Dog lovers hope to give pooches a special Christmas present

Noel Fisher is shown with Johnny, a 10-year-old yellow Lab who plays the title character in Hallmark Hall of Fame’s movie “A Dog Named Christmas.”  (Associated Press)
Sue Manning Associated Press

Petfinder.com is looking for at least a million people who want company for Christmas.

The online pet adoption database is teaming up with CBS and the producers of the Hallmark Hall of Fame Movie “A Dog Named Christmas” for a campaign to foster pets for the holidays.

Imagine waking up Christmas morning to find all the shelters empty, said attorney Greg Kincaid, author of the best-selling novel “A Dog Named Christmas.”

“If 10 dogs in every city get a Christmas break, I think that would be fantastic,” added actor Bruce Greenwood, who stars in the movie version, which airs Sunday.

The book and film tell the story of a shelter dog taken in by a developmentally challenged young man as part of an “Adopt a Dog for Christmas” campaign.

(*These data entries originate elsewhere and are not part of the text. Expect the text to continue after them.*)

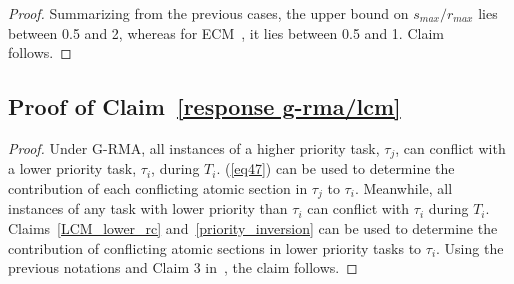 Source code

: \documentclass[letter]{sig-alternate}
\begin{document}
\begin{proof}
Summarizing from the previous cases, the upper bound on $s_{max}/r_{max}$
lies between 0.5 and 2, whereas for ECM~\cite{stmconcurrencycontrol:emsoft11},
it lies between 0.5 and 1. Claim follows.

\end{proof}
\subsection{\label{proof_response g-rma/lcm}Proof of Claim~\ref{response g-rma/lcm}}
\begin{proof}
Under G-RMA, all instances of a higher priority task, $\tau_{j}$, can conflict with a lower priority task,
$\tau_{i}$, during $T_{i}$. (\ref{eq47}) can be used to determine the contribution of each conflicting atomic section in $\tau_j$ to $\tau_i$. Meanwhile, all instances of any task with lower priority than $\tau_{i}$ can conflict with $\tau_i$ during $T_{i}$. Claims~\ref{LCM_lower_rc} and~\ref{priority_inversion} can be used to determine the contribution of conflicting atomic sections in lower priority tasks to $\tau_i$.
%
Using the previous notations and Claim 3 in~\cite{stmconcurrencycontrol:emsoft11}, the claim follows.
\end{proof}
\end{document}
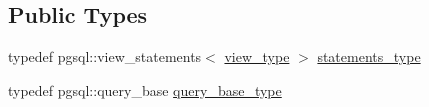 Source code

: \subsection*{Public Types}
\begin{DoxyCompactItemize}
\item 
typedef pgsql\+::view\+\_\+statements$<$ \hyperlink{classodb_1_1access_1_1view__traits_3_01_1_1_graph_id_view_by_graph_class_01_4_a49f6efdde0dc01877a82f1d411bbc336}{view\+\_\+type} $>$ \hyperlink{classodb_1_1access_1_1view__traits__impl_3_01_1_1_graph_id_view_by_graph_class_00_01id__pgsql_01_4_a5b03c778ac9c45ecf0aa73f7c0e597d6}{statements\+\_\+type}
\item 
typedef pgsql\+::query\+\_\+base \hyperlink{classodb_1_1access_1_1view__traits__impl_3_01_1_1_graph_id_view_by_graph_class_00_01id__pgsql_01_4_aa1c36854b5d6bf476c817f80e0c3eeda}{query\+\_\+base\+\_\+type}
\end{DoxyCompactItemize}
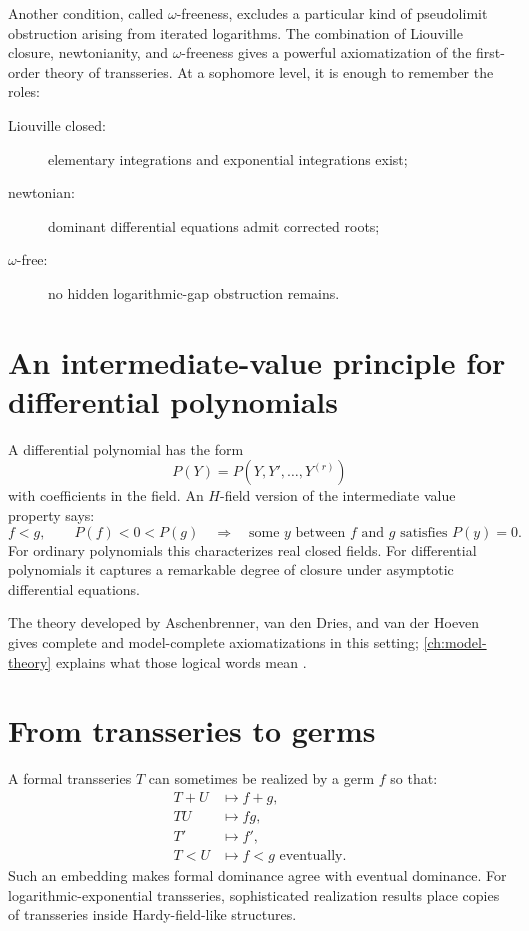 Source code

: \documentclass[11pt,openany]{book}
\theoremstyle{definition}
\theoremstyle{plain}
\theoremstyle{remark}
\begin{document}
Another condition, called $\omega$-freeness, excludes a particular kind of pseudolimit obstruction arising from iterated logarithms. The combination of Liouville closure, newtonianity, and $\omega$-freeness gives a powerful axiomatization of the first-order theory of transseries. At a sophomore level, it is enough to remember the roles:
\begin{description}
 \item[Liouville closed:] elementary integrations and exponential integrations exist;
 \item[newtonian:] dominant differential equations admit corrected roots;
 \item[$\omega$-free:] no hidden logarithmic-gap obstruction remains.
\end{description}

\section{An intermediate-value principle for differential polynomials}

A differential polynomial has the form
\[
 P(Y)=P(Y,Y',\dots,Y^{(r)})
\]
with coefficients in the field. An $H$-field version of the intermediate value property says:
\[
 f<g,\qquad P(f)<0<P(g)
 \quad\Longrightarrow\quad
 \text{some }y\text{ between }f\text{ and }g\text{ satisfies }P(y)=0.
\]
For ordinary polynomials this characterizes real closed fields. For differential polynomials it captures a remarkable degree of closure under asymptotic differential equations.

The theory developed by Aschenbrenner, van den Dries, and van der Hoeven gives complete and model-complete axiomatizations in this setting; \cref{ch:model-theory} explains what those logical words mean \cite{adh-book,adh-numbers}.

\section{From transseries to germs}

A formal transseries $T$ can sometimes be realized by a germ $f$ so that:
\begin{align*}
 T+U&\longmapsto f+g,\\
 TU&\longmapsto fg,\\
 T'&\longmapsto f',\\
 T<U&\longmapsto f<g\text{ eventually}.
\end{align*}
Such an embedding makes formal dominance agree with eventual dominance. For logarithmic-exponential transseries, sophisticated realization results place copies of transseries inside Hardy-field-like structures.
\end{document}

Kincaid made it up for Christmas one year as a bedtime story for his five kids. After a rewrite – “the kids hated it,” he said of the original ending – he turned it into a short story, then a novel.

The real-life “Foster a Lonely Pet for the Holidays” campaign will draw on 2,080 shelters and rescues across the country for a national foster week, which will last from Christmas Eve through New Year’s Day.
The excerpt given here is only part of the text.